In this recurring column, we highlight a few items we've run across that don't merit a full story of their own but are interesting enough to bring to your attention. This time we look at Juneteenth, Reuters' week, storytelling, Starship Flight 9, Vietnamese street food, Double Takes, total light, world photo production, prices and AI images.

  • The Associated Press features photos of Juneteenth celebrations commemorating the day in 1865 when enslaved Black people in Texas learned of their freedom.
  • Reuters showcases 21 Photos of the Week from around the world.
  • Rob Wood presents the winners of Light Stalking's May photo contest whose theme was Storytelling in a Single Frame.
  • Mac Evans writes about photographing Starship Flight 9. "As a photographer, I wasn't just capturing another launch -- I was documenting a critical step toward humanity's multiplanetary future, an evolution of a rocket designed to outdo Apollo's legacy and carry us to Mars," he writes.
  • Suzanne Sease features Robert A. Ripps's images of Vietnamese Street Food. "A recent trip to Vietnam allowed me to sample some of the most delicious, as well as most inexpensive, culinary treats, that were for the most part previously unavailable to me," he writes. "Food establishments are mainly on the sidewalks or in the streets, so pretty much every meal becomes street food."

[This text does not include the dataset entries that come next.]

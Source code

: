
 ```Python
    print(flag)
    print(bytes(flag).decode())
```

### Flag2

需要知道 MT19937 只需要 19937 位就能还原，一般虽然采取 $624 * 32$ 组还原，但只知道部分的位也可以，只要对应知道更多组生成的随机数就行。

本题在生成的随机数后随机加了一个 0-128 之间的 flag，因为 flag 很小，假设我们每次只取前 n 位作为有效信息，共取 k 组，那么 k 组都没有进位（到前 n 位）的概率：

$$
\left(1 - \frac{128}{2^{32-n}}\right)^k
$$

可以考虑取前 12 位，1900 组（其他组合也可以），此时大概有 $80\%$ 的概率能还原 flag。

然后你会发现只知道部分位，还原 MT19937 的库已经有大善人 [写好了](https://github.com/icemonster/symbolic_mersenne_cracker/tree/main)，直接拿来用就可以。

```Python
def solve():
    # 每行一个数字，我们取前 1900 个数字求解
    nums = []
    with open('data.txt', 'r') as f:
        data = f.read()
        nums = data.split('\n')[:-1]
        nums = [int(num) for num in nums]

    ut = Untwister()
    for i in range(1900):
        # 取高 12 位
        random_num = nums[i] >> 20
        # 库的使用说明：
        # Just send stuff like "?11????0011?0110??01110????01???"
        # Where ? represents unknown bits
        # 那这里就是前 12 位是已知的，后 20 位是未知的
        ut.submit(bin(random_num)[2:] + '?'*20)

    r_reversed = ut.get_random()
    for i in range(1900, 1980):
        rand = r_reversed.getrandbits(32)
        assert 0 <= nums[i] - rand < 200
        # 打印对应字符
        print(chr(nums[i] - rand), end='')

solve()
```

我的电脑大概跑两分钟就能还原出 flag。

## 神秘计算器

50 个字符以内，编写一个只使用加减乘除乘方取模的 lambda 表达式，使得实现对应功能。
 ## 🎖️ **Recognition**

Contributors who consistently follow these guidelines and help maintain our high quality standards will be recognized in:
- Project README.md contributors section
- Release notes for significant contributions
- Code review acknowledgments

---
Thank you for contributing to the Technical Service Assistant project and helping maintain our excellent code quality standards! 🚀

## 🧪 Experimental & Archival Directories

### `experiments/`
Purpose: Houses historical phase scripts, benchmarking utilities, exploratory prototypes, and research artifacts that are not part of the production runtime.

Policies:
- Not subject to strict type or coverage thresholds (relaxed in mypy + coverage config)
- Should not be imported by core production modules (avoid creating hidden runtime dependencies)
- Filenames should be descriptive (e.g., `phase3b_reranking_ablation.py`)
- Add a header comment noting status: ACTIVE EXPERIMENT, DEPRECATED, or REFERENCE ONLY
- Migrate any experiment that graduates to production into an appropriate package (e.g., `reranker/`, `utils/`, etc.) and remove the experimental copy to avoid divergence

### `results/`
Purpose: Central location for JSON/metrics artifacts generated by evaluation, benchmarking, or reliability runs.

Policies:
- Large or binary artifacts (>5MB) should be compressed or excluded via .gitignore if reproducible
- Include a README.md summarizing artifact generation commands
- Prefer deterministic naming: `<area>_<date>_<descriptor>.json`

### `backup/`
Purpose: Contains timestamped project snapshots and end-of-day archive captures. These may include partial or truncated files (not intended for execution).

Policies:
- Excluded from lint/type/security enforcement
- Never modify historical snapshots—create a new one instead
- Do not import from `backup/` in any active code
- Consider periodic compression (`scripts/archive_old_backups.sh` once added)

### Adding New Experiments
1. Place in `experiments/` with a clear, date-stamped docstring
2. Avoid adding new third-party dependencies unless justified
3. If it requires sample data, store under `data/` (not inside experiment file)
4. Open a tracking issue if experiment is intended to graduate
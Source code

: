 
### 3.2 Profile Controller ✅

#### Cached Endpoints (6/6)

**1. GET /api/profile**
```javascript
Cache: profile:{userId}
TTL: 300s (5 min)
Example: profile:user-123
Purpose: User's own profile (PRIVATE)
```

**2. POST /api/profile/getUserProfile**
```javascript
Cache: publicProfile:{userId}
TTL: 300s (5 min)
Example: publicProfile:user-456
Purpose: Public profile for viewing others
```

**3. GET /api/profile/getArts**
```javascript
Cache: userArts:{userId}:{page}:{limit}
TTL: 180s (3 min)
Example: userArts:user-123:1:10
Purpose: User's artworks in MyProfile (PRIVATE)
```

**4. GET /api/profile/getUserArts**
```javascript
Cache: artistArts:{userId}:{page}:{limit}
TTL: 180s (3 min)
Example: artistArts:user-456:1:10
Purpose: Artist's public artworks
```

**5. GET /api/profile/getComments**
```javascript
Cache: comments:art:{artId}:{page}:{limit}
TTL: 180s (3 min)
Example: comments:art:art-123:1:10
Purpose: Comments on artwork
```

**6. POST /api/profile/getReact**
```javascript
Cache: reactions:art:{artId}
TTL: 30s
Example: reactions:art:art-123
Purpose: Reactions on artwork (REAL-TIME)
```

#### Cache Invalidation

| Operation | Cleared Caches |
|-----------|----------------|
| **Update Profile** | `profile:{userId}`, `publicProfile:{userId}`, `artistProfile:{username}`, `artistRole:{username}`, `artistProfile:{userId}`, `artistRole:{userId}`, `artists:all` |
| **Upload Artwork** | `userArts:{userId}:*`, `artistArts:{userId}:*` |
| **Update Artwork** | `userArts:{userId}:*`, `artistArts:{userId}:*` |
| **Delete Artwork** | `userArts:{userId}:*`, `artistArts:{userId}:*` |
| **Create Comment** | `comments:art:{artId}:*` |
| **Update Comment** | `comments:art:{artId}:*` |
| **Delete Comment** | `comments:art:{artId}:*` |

  • Michael Shaw inaugurates Double Takes, a new features from Reading the Pictures. "In an era when critical images flash by in milliseconds, I'm hitting the pause button on photos that deserve a longer look," he writes. "In this kick-off edition, I focus on policy. Or what passes for it."
  • In Understanding Total Light on the Sensor, Jim Kasson suggests, "Understanding the difference between exposure and total light can clarify a lot of confusion about image quality, sensor size and noise performance." He explains what affects the total amount of light that lands on your sensor during an exposure, providing a simple equation to measure how much total light the sensor captures.
  • Mike Johnston reports World Photograph Production Will Surpass Two Trillion for the First Time in 2025 "The percentage of images taken with smartphones has reached 94 percent, the highest ever," he writes. "People with iPhones take more pictures than people with Android phones."
  • Thom Hogan notes it's the Last Weekend at Current Pricing. "This weekend is the last time you'll see the China-made Z lenses at their current pricing (though there may still be sales discounts in the future and, of course, the whole tariff thing triggering these increases is itself not predictable)," he writes.
  • In The Line We Haven't Drawn: What Makes an Image AI-Generated?, Paul Melcher writes, "Today, AI not only enhances creative work. It generates, reshapes and even originates it. And we no longer know, with any certainty, when the hand of the human ends and the eye of the machine begins."